Thank you for speaking to me, even if you didn’t know you were. You sent me an S.O.S., a message in a bottle and I got it, because I was meant to, and because after all, I may be the shore but you are the ocean.

Since this is an absolute fact, we can proceed. This means we have the capacity to alter the landscape. Never forget, in those moments of fear and doubt and terrifying loneliness, that this is your power. But unless we link with one another we’re lost to it.

And unless I stay linked to my former mind, even as memory, I may be lost to me, too. I was watching the etiolated queerness of Jake Gyllenhaal, mesmerized by his strange, personal masculinity, as his character in Rendition watched a man be tortured. As the narrative diverted me from my Jake scan I watched myself watch the torture. A shift has taken place.

I’m convinced women receive – because I did – vast amounts of information from a variety of dimensions. It was wonderful and overwhelming and hideous, to be moving through the gelatinous psychic residue of others, all the time. Women can be suspended like carrots in bad church jello, trapped by their own accumulating information, the reception of which is autonomic for most. I’m also thoroughly convinced that the world is not run by men because of greater upper-body strength – I’m confident as a man can be that men rule this roost by their capacity to focus, to hone in. If they’re lucky, sensitive men they may receive a tenth of the psychic and emotional effluvia that women must ford every waking day.

As a hormonally-different being, I see myself stripped of an empathy – my dendrites follow the alpha sun, the job at hand – that was nearly crippling for me as a “woman.” I may feel moral horror, and I certainly have empathy, but gone are the chills, the cellular identification with the pain of another. I watch torture and I think “this must happen all the time,” which is distinctly different from the “fuck oh my god oh my god how can this be happening” which used to cycle as a soothing mantra during my lady time. Other people’s pain barely touches me, it seems.
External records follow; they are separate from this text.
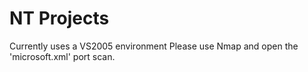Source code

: # NT Projects

Currently uses a VS2005 environment 
Please use Nmap and open the 'microsoft.xml'
port scan.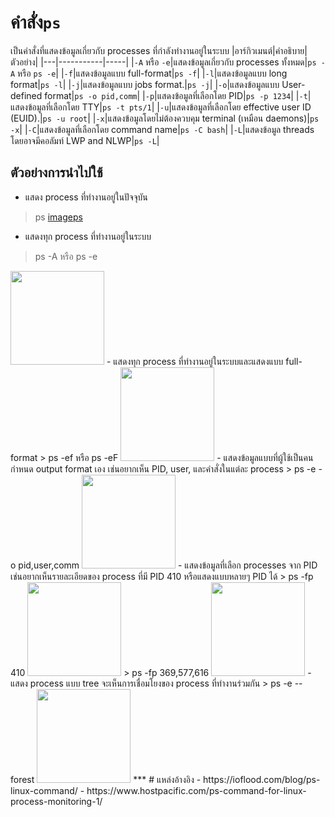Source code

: # คำสั่ง`ps`
เป็นคำสั่งที่แสดงข้อมูลเกี่ยวกับ processes ที่กำลังทำงานอยู่ในระบบ
|อาร์กิวเมนต์|คำอธิบาย|ตัวอย่าง|
|---|-----------|-----|
|`-A` หรือ `-e`|แสดงข้อมูลเกี่ยวกับ processes ทั้งหมด|`ps -A` หรือ `ps -e`|
|`-f`|แสดงข้อมูลแบบ full-format|`ps -f`|
|`-l`|แสดงข้อมูลแบบ long format|`ps -l`|
|`-j`|แสดงข้อมูลแบบ jobs format.|`ps -j`|
|`-o`|แสดงข้อมูลแบบ User-defined format|`ps -o pid,comm`|
|`-p`|แสดงข้อมูลที่เลือกโดย PID|`ps -p 1234`|
|`-t`|แสดงข้อมูลที่เลือกโดย TTY|`ps -t pts/1`|
|`-u`|แสดงข้อมูลที่เลือกโดย effective user ID (EUID).|`ps -u root`|
|`-x`|แสดงข้อมูลโดยไม่ต้องควบคุม terminal (เหมือน daemons)|`ps -x`|
|`-C`|แสดงข้อมูลที่เลือกโดย command name|`ps -C bash`|
|`-L`|แสดงข้อมูล threads โดยอาจมีคอลัมท์ LWP and NLWP|`ps -L`|
## ตัวอย่างการนำไปใช้
- แสดง process ที่ทำงานอยู่ในปัจจุบัน
> ps
[imageps](Process-1/Assets/ps.png)
- แสดงทุก process ที่ทำงานอยู่ในระบบ
> ps -A หรือ ps -e
<img src="Process-1/Assets/ps-A.png" width="150" height="auto">
- แสดงทุก process ที่ทำงานอยู่ในระบบและแสดงแบบ full-format
> ps -ef หรือ ps -eF
<img src="Process-1/Assets/ps-ef.png" width="150" height="auto">
- แสดงข้อมูลแบบที่ผู้ใช้เป็นคนกำหนด output format เอง เช่นอยากเห็น PID, user, และคำสั่งในแต่ละ process
> ps -e -o pid,user,comm
<img src="Process-1/Assets/ps-e-o.png" width="150" height="auto">
- แสดงข้อมูลที่เลือก processes จาก PID เช่นอยากเห็นรายละเอียดของ process ที่มี PID 410 หรือแสดงแบบหลายๆ PID ได้
> ps -fp 410
<img src="Process-1/Assets/ps-fp410.png" width="150" height="auto">
> ps -fp 369,577,616 
<img src="Process-1/Assets/ps-fp369.png" width="150" height="auto">
- แสดง process แบบ tree จะเห็นการเชื่อมโยงของ process ที่ทำงานร่วมกัน
> ps -e --forest
<img src="Process-1/Assets/ps-e--forest.png" width="150" height="auto">
***
# แหล่งอ้างอิง
- https://ioflood.com/blog/ps-linux-command/
- https://www.hostpacific.com/ps-command-for-linux-process-monitoring-1/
I tell this to Jessica who relates that men don’t wake up to sounds that wake women up, like babies crying. I can feel how I have hormonally become That Guy.

These subtle shifts are important. They teach me about The Other. I want 2010 to be about communication, about hearing people and being heard. I need to understand the language you move to, and by shooting hormones every week I am beginning to learn some new tongue. It is sparer, has more clarity, is even visually less diffuse than my old language, my old vision. I understand alpha in new ways – it’s deep and compulsive; I watch the neurochemistry of transguys be pulled like iron to the magnetic and repulsive Top Dog, we’re at its mercy if we’re snoozing or not paying attention. I watch my transmale friends be assholes around women, with utter sincerity.

Let’s keep one another from the narcotic trap, the hormonal lure attached to the forehead of an angry social construct. Let’s watch like hunters, follow our own spoor, chart our changes. We can nudge this thing, turn it off-course, shift the shore and sail into a sweet, sweet sunset if we link, wake each other up from the dream of gendered superiority, honor the mother/father/sister/brother/other in us all.

Hush now and listen. Our brains are calling.